Projects
Inspire: Interpreting Natural Language using Answer Set Programming, Inconsistency Management, and Relevance Theory
In the Inspire project we studied methods of Answer Set Programming on applications that are related with Interpreting Natural Language.
Principal Investigator (Project Manager): Peter Schüller
Duration: April 2015 to September 2017
Funding: Scientific and Technological Research Council of Turkey (TÜBİTAK) Program 3501
English Title: Interpreting Natural Language using Answer Set Programming, Inconsistency Management, and Relevance Theory
Turkish Title: Çözüm Kümesi Programlaması, Tutarsızlık Yönetimi, ve Bağıntı Kuramıyla Doğal Dilin Yorumlaması
Project Overview:
Natural language is a very efficient form of communication: humans leave out many details when they use language because other humans can easily fill these details. As an example, ‘morning coffee’ means ‘coffee drunk in the morning’ while ‘morning newspaper’ means ‘newspaper read in the morning’, and humans understand that without effort although neither ‘drunk’ nor ‘read’ is visible in the text. This underspecification, often combined with a high ambiguity of natural language, is a big challenge for NLU systems. The Inspire project aims to advance scientific methods that allow computers to interpret natural language text with the goal of recovering its intended meaning.
An existing approach in that direction is the usage of background knowledge bases (WordNet, FrameNet) together with abductive reasoning. The idea of abduction is to find the best explanation for a given observed text input. In this project we want to build an improved NLU formalism based on Answer Set Programming (ASP).
ASP is a general purpose logic programming formalism that supports comfortable representation of knowledge and nonmonotonic reasoning (such as abduction). In an ASP program we describe a set of potential solutions and relationships/constraints between concepts. Based on such a representation, an ASP solver (a software tool) computes solutions that respect all specified relationships and constraints.

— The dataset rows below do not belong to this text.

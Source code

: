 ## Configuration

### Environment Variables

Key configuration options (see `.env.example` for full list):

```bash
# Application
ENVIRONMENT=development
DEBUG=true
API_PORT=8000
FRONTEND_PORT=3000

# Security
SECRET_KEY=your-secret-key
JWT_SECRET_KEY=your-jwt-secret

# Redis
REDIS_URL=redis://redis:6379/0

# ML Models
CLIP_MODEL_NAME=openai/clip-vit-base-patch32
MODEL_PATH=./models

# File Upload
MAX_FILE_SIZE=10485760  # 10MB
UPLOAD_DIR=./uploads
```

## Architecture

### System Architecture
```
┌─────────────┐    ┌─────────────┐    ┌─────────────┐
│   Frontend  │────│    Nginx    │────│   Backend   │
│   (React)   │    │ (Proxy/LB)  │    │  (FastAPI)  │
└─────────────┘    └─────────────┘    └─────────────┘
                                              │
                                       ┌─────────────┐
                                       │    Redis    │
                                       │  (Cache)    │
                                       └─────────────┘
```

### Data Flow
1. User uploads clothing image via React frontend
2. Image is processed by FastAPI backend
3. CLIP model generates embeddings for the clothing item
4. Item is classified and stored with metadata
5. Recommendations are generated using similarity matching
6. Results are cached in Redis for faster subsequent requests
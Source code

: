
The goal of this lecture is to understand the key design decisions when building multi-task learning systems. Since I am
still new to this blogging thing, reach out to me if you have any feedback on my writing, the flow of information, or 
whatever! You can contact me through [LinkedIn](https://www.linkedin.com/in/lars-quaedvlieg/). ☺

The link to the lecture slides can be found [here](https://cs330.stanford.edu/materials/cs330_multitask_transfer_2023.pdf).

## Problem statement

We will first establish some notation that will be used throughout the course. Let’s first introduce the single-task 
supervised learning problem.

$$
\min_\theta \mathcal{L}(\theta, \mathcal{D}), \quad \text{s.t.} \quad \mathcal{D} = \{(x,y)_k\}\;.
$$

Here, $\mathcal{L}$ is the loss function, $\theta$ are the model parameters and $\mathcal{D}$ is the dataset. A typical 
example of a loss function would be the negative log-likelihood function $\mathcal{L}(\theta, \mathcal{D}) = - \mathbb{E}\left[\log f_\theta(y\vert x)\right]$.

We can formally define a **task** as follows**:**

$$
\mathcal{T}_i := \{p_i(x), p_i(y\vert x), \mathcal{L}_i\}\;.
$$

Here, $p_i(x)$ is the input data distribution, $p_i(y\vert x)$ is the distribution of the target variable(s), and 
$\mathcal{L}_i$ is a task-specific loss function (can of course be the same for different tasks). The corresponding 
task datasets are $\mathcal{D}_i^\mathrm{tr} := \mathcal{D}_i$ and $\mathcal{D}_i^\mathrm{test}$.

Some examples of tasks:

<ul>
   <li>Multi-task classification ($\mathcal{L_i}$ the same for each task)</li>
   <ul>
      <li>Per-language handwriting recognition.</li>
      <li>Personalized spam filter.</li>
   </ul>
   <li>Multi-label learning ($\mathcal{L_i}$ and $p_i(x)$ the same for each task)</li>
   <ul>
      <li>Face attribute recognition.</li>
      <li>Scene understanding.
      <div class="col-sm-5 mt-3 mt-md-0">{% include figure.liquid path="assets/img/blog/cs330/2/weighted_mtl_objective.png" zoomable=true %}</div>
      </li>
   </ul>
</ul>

ASP can handle circular knowledge without problems and allows for an efficient integration of external knowledge such as WordNet and FrameNet.
The project has been concluded successfully in 2017.
Results:
- Mishal Benz (Kazmi) was funded by the project and received her PhD degree in 2017.
- The First-Order Horn Abduction Framework was developed and published.
- The CaspR Coreference Resolution Adjudication Tool was created and published.
- Several publications in collaboration with DEMACS at University of Calabria on lazy instantiation of constraints in Answer Set Programming.
OmSieve: Open-Minded Coreference Resolution Sieve Based on Answer Set Programming
In the OmSieve project we applied methods of Answer Set Programming to Coreference Resolution.
Principal Investigator (Project Manager): Peter Schüller
Duration: January 2015 to December 2016
Funding: Scientific and Technological Research Council of Turkey (TÜBİTAK) Program 3001
English Title: Open-Minded Coreference Resolution Sieve Based on Answer Set Programming
Turkish Title: Çözüm Kümesi Programlama Tabanlı Muhakeme Edilen Eşgönderge Sieve Çözümlenmesi
Project Overview:
Answer Set Programming (ASP) is a general purpose logic programming formalism that supports comfortable representation of knowledge, non-monotonic reasoning processes, and reasoning with hybrid knowledge bases. In an ASP logic program we describe (i) a set of potential solutions, (ii) relationships between concepts in the solution, and (iii) constraints on solutions. Given such a representation an ASP solver (a software tool) computes those solutions that adhere to the specified relationships and constraints. ASP solvers can find all solutions to such problems and they are engineered to find these solutions efficiently. Moreover ASP supports hybrid reasoning which means that some relationships between concepts can be described outside the ASP logic, for example in a Python program.
Coreference Resolution is the Computer Linguistics task of finding out which phrases of a natural language discourse refer to the same entity in the world. For example in the sentence “He said to the people: 'I need your help'” the task is to find out that “he” and “I” refers to the same entity (the speaker), furthermore “the people” and “your” refers to the same entity (the listeners). Coreference Resolution is challenging: noun phrases can refer to the same entity for various reasons, they can be synonyms, hypernyms, or hyponyms, or they can be coreferent because of background knowledge and discourse information (e.g., “my brother”, “John”, and “the king” can be coreferent due to contextual information).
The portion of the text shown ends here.